Top of RECORDS FOR THIS TASK

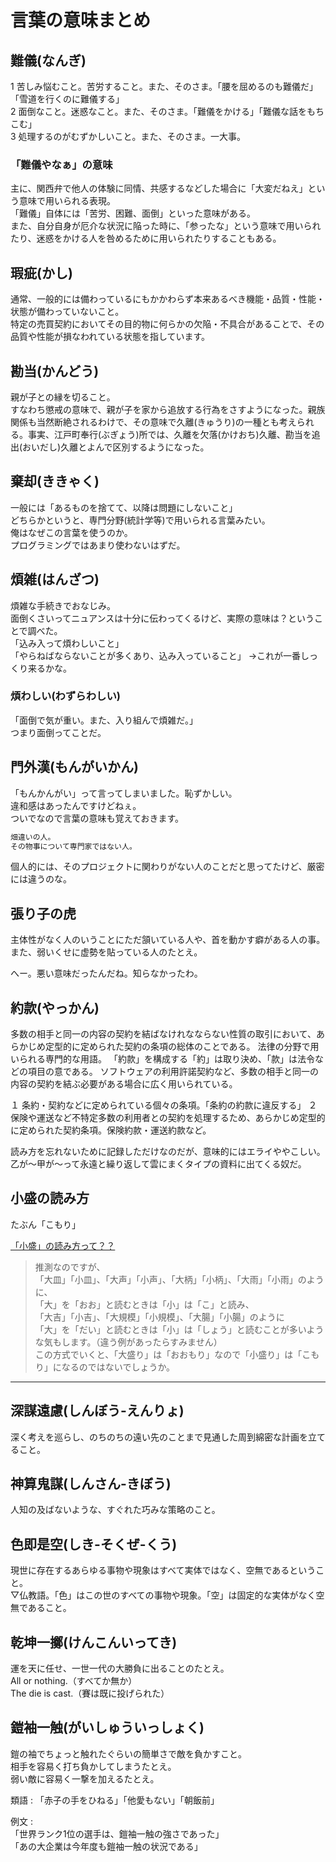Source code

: # 言葉の意味まとめ

## 難儀(なんぎ)  

1 苦しみ悩むこと。苦労すること。また、そのさま。「腰を屈めるのも難儀だ」「雪道を行くのに難儀する」  
2 面倒なこと。迷惑なこと。また、そのさま。「難儀をかける」「難儀な話をもちこむ」  
3 処理するのがむずかしいこと。また、そのさま。一大事。  

### 「難儀やなぁ」の意味  

主に、関西弁で他人の体験に同情、共感するなどした場合に「大変だねえ」という意味で用いられる表現。  
「難儀」自体には「苦労、困難、面倒」といった意味がある。  
また、自分自身が厄介な状況に陥った時に、「参ったな」という意味で用いられたり、迷惑をかける人を咎めるために用いられたりすることもある。  

## 瑕疵(かし)  

通常、一般的には備わっているにもかかわらず本来あるべき機能・品質・性能・状態が備わっていないこと。  
特定の売買契約においてその目的物に何らかの欠陥・不具合があることで、その品質や性能が損なわれている状態を指しています。  

## 勘当(かんどう)  

親が子との縁を切ること。  
すなわち懲戒の意味で、親が子を家から追放する行為をさすようになった。親族関係も当然断絶されるわけで、その意味で久離(きゅうり)の一種とも考えられる。事実、江戸町奉行(ぶぎょう)所では、久離を欠落(かけおち)久離、勘当を追出(おいだし)久離とよんで区別するようになった。

## 棄却(ききゃく)  

一般には「あるものを捨てて、以降は問題にしないこと」  
どちらかというと、専門分野(統計学等)で用いられる言葉みたい。  
俺はなぜこの言葉を使うのか。  
プログラミングではあまり使わないはずだ。  

## 煩雑(はんざつ)  

煩雑な手続きでおなじみ。  
面倒くさいってニュアンスは十分に伝わってくるけど、実際の意味は？ということで調べた。  
「込み入って煩わしいこと」  
「やらねばならないことが多くあり、込み入っていること」
→これが一番しっくり来るかな。  

### 煩わしい(わずらわしい)  

「面倒で気が重い。また、入り組んで煩雑だ。」  
つまり面倒ってことだ。  

## 門外漢(もんがいかん)  

「もんかんがい」って言ってしまいました。恥ずかしい。  
違和感はあったんですけどねぇ。  
ついでなので言葉の意味も覚えておきます。  

``` txt
畑違いの人。  
その物事について専門家ではない人。  
```

個人的には、そのプロジェクトに関わりがない人のことだと思ってたけど、厳密には違うのな。  

## 張り子の虎

主体性がなく人のいうことにただ頷いている人や、首を動かす癖がある人の事。  
また、弱いくせに虚勢を貼っている人のたとえ。  

へー。悪い意味だったんだね。知らなかったわ。  

## 約款(やっかん)

多数の相手と同一の内容の契約を結ばなけれなならない性質の取引において、あらかじめ定型的に定められた契約の条項の総体のことである。
法律の分野で用いられる専門的な用語。
「約款」を構成する「約」は取り決め、「款」は法令などの項目の意である。
ソフトウェアの利用許諾契約など、多数の相手と同一の内容の契約を結ぶ必要がある場合に広く用いられている。

１ 条約・契約などに定められている個々の条項。「条約の約款に違反する」
２ 保険や運送など不特定多数の利用者との契約を処理するため、あらかじめ定型的に定められた契約条項。保険約款・運送約款など。

読み方を忘れないために記録しただけなのだが、意味的にはエライややこしい。  
乙が～甲が～って永遠と繰り返して雲にまくタイプの資料に出てくる奴だ。  

## 小盛の読み方

たぶん「こもり」  

[「小盛」の読み方って？？](https://oshiete.goo.ne.jp/qa/1223481.html)  
>推測なのですが、  
>「大皿」「小皿」、「大声」「小声」、「大柄」「小柄」、「大雨」「小雨」のように、  
>「大」を「おお」と読むときは「小」は「こ」と読み、  
>「大吉」「小吉」、「大規模」「小規模」、「大腸」「小腸」のように  
>「大」を「だい」と読むときは「小」は「しょう」と読むことが多いような気もします。（違う例があったらすみません）  
>この方式でいくと、「大盛り」は「おおもり」なので「小盛り」は「こもり」になるのではないでしょうか。  

---

## 深謀遠慮(しんぼう-えんりょ)  

深く考えを巡らし、のちのちの遠い先のことまで見通した周到綿密な計画を立てること。  

## 神算鬼謀(しんさん-きぼう)  

人知の及ばないような、すぐれた巧みな策略のこと。  

## 色即是空(しき-そくぜ-くう)  

現世に存在するあらゆる事物や現象はすべて実体ではなく、空無であるということ。  
▽仏教語。「色」はこの世のすべての事物や現象。「空」は固定的な実体がなく空無であること。  

## 乾坤一擲(けんこんいってき)  

運を天に任せ、一世一代の大勝負に出ることのたとえ。  
All or nothing.（すべてか無か）  
The die is cast.（賽は既に投げられた）  

## 鎧袖一触(がいしゅういっしょく)

鎧の袖でちょっと触れたぐらいの簡単さで敵を負かすこと。  
相手を容易く打ち負かしてしまうたとえ。  
弱い敵に容易く一撃を加えるたとえ。  

類語 : 「赤子の手をひねる」「他愛もない」「朝飯前」  

例文 :  
「世界ランク1位の選手は、鎧袖一触の強さであった」  
「あの大企業は今年度も鎧袖一触の状況である」  
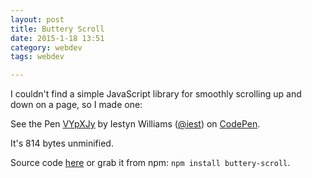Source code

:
 ```yaml
---
layout: post
title: Buttery Scroll
date: 2015-1-18 13:51
category: webdev
tags: webdev

---
```


I couldn't find a simple JavaScript library for smoothly scrolling up and down on a page, so I made one:

<p data-height="230" data-theme-id="0" data-slug-hash="VYpXJy" data-default-tab="result" data-user="iest" class='codepen'>See the Pen <a href='http://codepen.io/iest/pen/VYpXJy/'>VYpXJy</a> by Iestyn Williams (<a href='http://codepen.io/iest'>@iest</a>) on <a href='http://codepen.io'>CodePen</a>.</p>
<script async src="//assets.codepen.io/assets/embed/ei.js"></script>

It's 814 bytes unminified.

Source code [here](https://github.com/iest/buttery-scroll) or grab it from npm: `npm install buttery-scroll`.

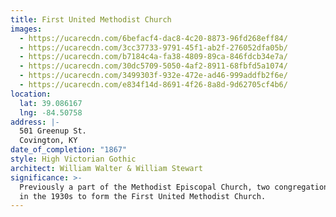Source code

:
 ```yaml
---
title: First United Methodist Church
images:
  - https://ucarecdn.com/6befacf4-dac8-4c20-8873-96fd268eff84/
  - https://ucarecdn.com/3cc37733-9791-45f1-ab2f-276052dfa05b/
  - https://ucarecdn.com/b7184c4a-fa38-4809-89ca-846fdcb34e7a/
  - https://ucarecdn.com/30dc5709-5050-4af2-8911-68fbfd5a1074/
  - https://ucarecdn.com/3499303f-932e-472e-ad46-999addfb2f6e/
  - https://ucarecdn.com/e834f14d-8691-4f26-8a8d-9d62705cf4b6/
location:
  lat: 39.086167
  lng: -84.50758
address: |-
  501 Greenup St.
  Covington, KY
date_of_completion: "1867"
style: High Victorian Gothic
architect: William Walter & William Stewart
significance: >-
  Previously a part of the Methodist Episcopal Church, two congregations merged
  in the 1930s to form the First United Methodist Church.
---
```

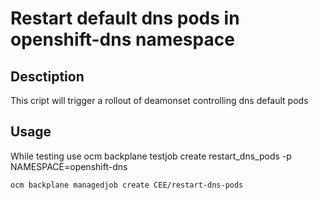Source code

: # Restart default dns pods in openshift-dns namespace

## Desctiption 
This cript will trigger a rollout of deamonset controlling dns default pods

## Usage

While testing use 
ocm backplane testjob create restart_dns_pods -p NAMESPACE=openshift-dns

```bash
ocm backplane managedjob create CEE/restart-dns-pods
```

Bottom of RECORDS FOR THIS TASK

Retype each entry precisely. Skip images entirely.

_ANSWER BOX_
Source code

: # 言葉の意味まとめ

## 難儀(なんぎ)  

1 苦しみ悩むこと。苦労すること。また、そのさま。「腰を屈めるのも難儀だ」「雪道を行くのに難儀する」  
2 面倒なこと。迷惑なこと。また、そのさま。「難儀をかける」「難儀な話をもちこむ」  
3 処理するのがむずかしいこと。また、そのさま。一大事。  

### 「難儀やなぁ」の意味  

主に、関西弁で他人の体験に同情、共感するなどした場合に「大変だねえ」という意味で用いられる表現。  
「難儀」自体には「苦労、困難、面倒」といった意味がある。  
また、自分自身が厄介な状況に陥った時に、「参ったな」という意味で用いられたり、迷惑をかける人を咎めるために用いられたりすることもある。  

## 瑕疵(かし)  

通常、一般的には備わっているにもかかわらず本来あるべき機能・品質・性能・状態が備わっていないこと。  
特定の売買契約においてその目的物に何らかの欠陥・不具合があることで、その品質や性能が損なわれている状態を指しています。  

## 勘当(かんどう)  

親が子との縁を切ること。  
すなわち懲戒の意味で、親が子を家から追放する行為をさすようになった。親族関係も当然断絶されるわけで、その意味で久離(きゅうり)の一種とも考えられる。事実、江戸町奉行(ぶぎょう)所では、久離を欠落(かけおち)久離、勘当を追出(おいだし)久離とよんで区別するようになった。

## 棄却(ききゃく)  

一般には「あるものを捨てて、以降は問題にしないこと」  
どちらかというと、専門分野(統計学等)で用いられる言葉みたい。  
俺はなぜこの言葉を使うのか。  
プログラミングではあまり使わないはずだ。  

## 煩雑(はんざつ)  

煩雑な手続きでおなじみ。  
面倒くさいってニュアンスは十分に伝わってくるけど、実際の意味は？ということで調べた。  
「込み入って煩わしいこと」  
「やらねばならないことが多くあり、込み入っていること」
→これが一番しっくり来るかな。  

### 煩わしい(わずらわしい)  

「面倒で気が重い。また、入り組んで煩雑だ。」  
つまり面倒ってことだ。  

## 門外漢(もんがいかん)  

「もんかんがい」って言ってしまいました。恥ずかしい。  
違和感はあったんですけどねぇ。  
ついでなので言葉の意味も覚えておきます。  

``` txt
畑違いの人。  
その物事について専門家ではない人。  
```

個人的には、そのプロジェクトに関わりがない人のことだと思ってたけど、厳密には違うのな。  

## 張り子の虎

主体性がなく人のいうことにただ頷いている人や、首を動かす癖がある人の事。  
また、弱いくせに虚勢を貼っている人のたとえ。  

へー。悪い意味だったんだね。知らなかったわ。  

## 約款(やっかん)

多数の相手と同一の内容の契約を結ばなけれなならない性質の取引において、あらかじめ定型的に定められた契約の条項の総体のことである。
法律の分野で用いられる専門的な用語。
「約款」を構成する「約」は取り決め、「款」は法令などの項目の意である。
ソフトウェアの利用許諾契約など、多数の相手と同一の内容の契約を結ぶ必要がある場合に広く用いられている。

１ 条約・契約などに定められている個々の条項。「条約の約款に違反する」
２ 保険や運送など不特定多数の利用者との契約を処理するため、あらかじめ定型的に定められた契約条項。保険約款・運送約款など。

読み方を忘れないために記録しただけなのだが、意味的にはエライややこしい。  
乙が～甲が～って永遠と繰り返して雲にまくタイプの資料に出てくる奴だ。  

## 小盛の読み方

たぶん「こもり」  

[「小盛」の読み方って？？](https://oshiete.goo.ne.jp/qa/1223481.html)  
>推測なのですが、  
>「大皿」「小皿」、「大声」「小声」、「大柄」「小柄」、「大雨」「小雨」のように、  
>「大」を「おお」と読むときは「小」は「こ」と読み、  
>「大吉」「小吉」、「大規模」「小規模」、「大腸」「小腸」のように  
>「大」を「だい」と読むときは「小」は「しょう」と読むことが多いような気もします。（違う例があったらすみません）  
>この方式でいくと、「大盛り」は「おおもり」なので「小盛り」は「こもり」になるのではないでしょうか。  

---

## 深謀遠慮(しんぼう-えんりょ)  

深く考えを巡らし、のちのちの遠い先のことまで見通した周到綿密な計画を立てること。  

## 神算鬼謀(しんさん-きぼう)  

人知の及ばないような、すぐれた巧みな策略のこと。  

## 色即是空(しき-そくぜ-くう)  

現世に存在するあらゆる事物や現象はすべて実体ではなく、空無であるということ。  
▽仏教語。「色」はこの世のすべての事物や現象。「空」は固定的な実体がなく空無であること。  

## 乾坤一擲(けんこんいってき)  

運を天に任せ、一世一代の大勝負に出ることのたとえ。  
All or nothing.（すべてか無か）  
The die is cast.（賽は既に投げられた）  

## 鎧袖一触(がいしゅういっしょく)

鎧の袖でちょっと触れたぐらいの簡単さで敵を負かすこと。  
相手を容易く打ち負かしてしまうたとえ。  
弱い敵に容易く一撃を加えるたとえ。  

類語 : 「赤子の手をひねる」「他愛もない」「朝飯前」  

例文 :  
「世界ランク1位の選手は、鎧袖一触の強さであった」  
「あの大企業は今年度も鎧袖一触の状況である」  
Source code

:
 ```yaml
---
layout: post
title: Buttery Scroll
date: 2015-1-18 13:51
category: webdev
tags: webdev

---
```


I couldn't find a simple JavaScript library for smoothly scrolling up and down on a page, so I made one:

<p data-height="230" data-theme-id="0" data-slug-hash="VYpXJy" data-default-tab="result" data-user="iest" class='codepen'>See the Pen <a href='http://codepen.io/iest/pen/VYpXJy/'>VYpXJy</a> by Iestyn Williams (<a href='http://codepen.io/iest'>@iest</a>) on <a href='http://codepen.io'>CodePen</a>.</p>
<script async src="//assets.codepen.io/assets/embed/ei.js"></script>

It's 814 bytes unminified.

Source code [here](https://github.com/iest/buttery-scroll) or grab it from npm: `npm install buttery-scroll`.

Source code

:
 ```yaml
---
title: First United Methodist Church
images:
  - https://ucarecdn.com/6befacf4-dac8-4c20-8873-96fd268eff84/
  - https://ucarecdn.com/3cc37733-9791-45f1-ab2f-276052dfa05b/
  - https://ucarecdn.com/b7184c4a-fa38-4809-89ca-846fdcb34e7a/
  - https://ucarecdn.com/30dc5709-5050-4af2-8911-68fbfd5a1074/
  - https://ucarecdn.com/3499303f-932e-472e-ad46-999addfb2f6e/
  - https://ucarecdn.com/e834f14d-8691-4f26-8a8d-9d62705cf4b6/
location:
  lat: 39.086167
  lng: -84.50758
address: |-
  501 Greenup St.
  Covington, KY
date_of_completion: "1867"
style: High Victorian Gothic
architect: William Walter & William Stewart
significance: >-
  Previously a part of the Methodist Episcopal Church, two congregations merged
  in the 1930s to form the First United Methodist Church.
---
```

Source code

: # Restart default dns pods in openshift-dns namespace

## Desctiption 
This cript will trigger a rollout of deamonset controlling dns default pods

## Usage

While testing use 
ocm backplane testjob create restart_dns_pods -p NAMESPACE=openshift-dns

```bash
ocm backplane managedjob create CEE/restart-dns-pods
```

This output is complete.